Sharing content that makes other people engage with their site is a large part of what makes social media sites valuable. Importantly, technology companies are legitimately reluctant to engage in obvious censorship. However, these limitations take on a different set of implications when the content is not personal photos or cute animals but distributing facts and news. Moreover, this shift is not happenstance – Facebook has moved aggressively to incorporate news into its site, launching programs such as the trending stories news feature and launching an Instant Articles program in partnership with key trusted news sources. Given social media’s evolving role in the larger information ecosystem, as well as their active efforts to incorporate news content, the policies of large social media companies will continue to have practical implications for news consumers. The result is that they cannot absolve themselves entirely from any obligation to make editorial decisions (or escape the fact that they already inadvertently have) even if that endangers their ability to be seen as neutral, algorithm-driven technology companies.

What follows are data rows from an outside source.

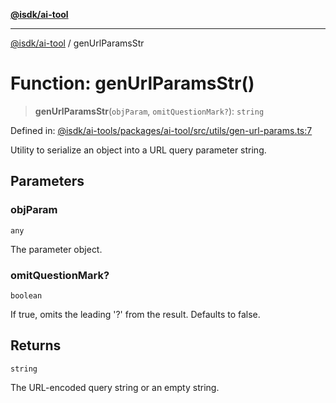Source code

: [**@isdk/ai-tool**](../README.md)

***

[@isdk/ai-tool](../globals.md) / genUrlParamsStr

# Function: genUrlParamsStr()

> **genUrlParamsStr**(`objParam`, `omitQuestionMark?`): `string`

Defined in: [@isdk/ai-tools/packages/ai-tool/src/utils/gen-url-params.ts:7](https://github.com/isdk/ai-tool.js/blob/d0765f898f217d97c57c6949502b4a7bef5dce5e/src/utils/gen-url-params.ts#L7)

Utility to serialize an object into a URL query parameter string.

## Parameters

### objParam

`any`

The parameter object.

### omitQuestionMark?

`boolean`

If true, omits the leading '?' from the result. Defaults to false.

## Returns

`string`

The URL-encoded query string or an empty string.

In the aftermath of all the recent coverage on this topic, many technology companies have admitted to the need to change how they operate. Facebook is experimenting with ways to remove known propagators of fake news and offering ways to flag stories as problematic. It is also changing the structure of how the platform operates to discourage fake news (e.g. removing the ability to edit link previews, adding a “disputed” label and minimizing the impact of high-frequency posters, which have been associated with fake news stories).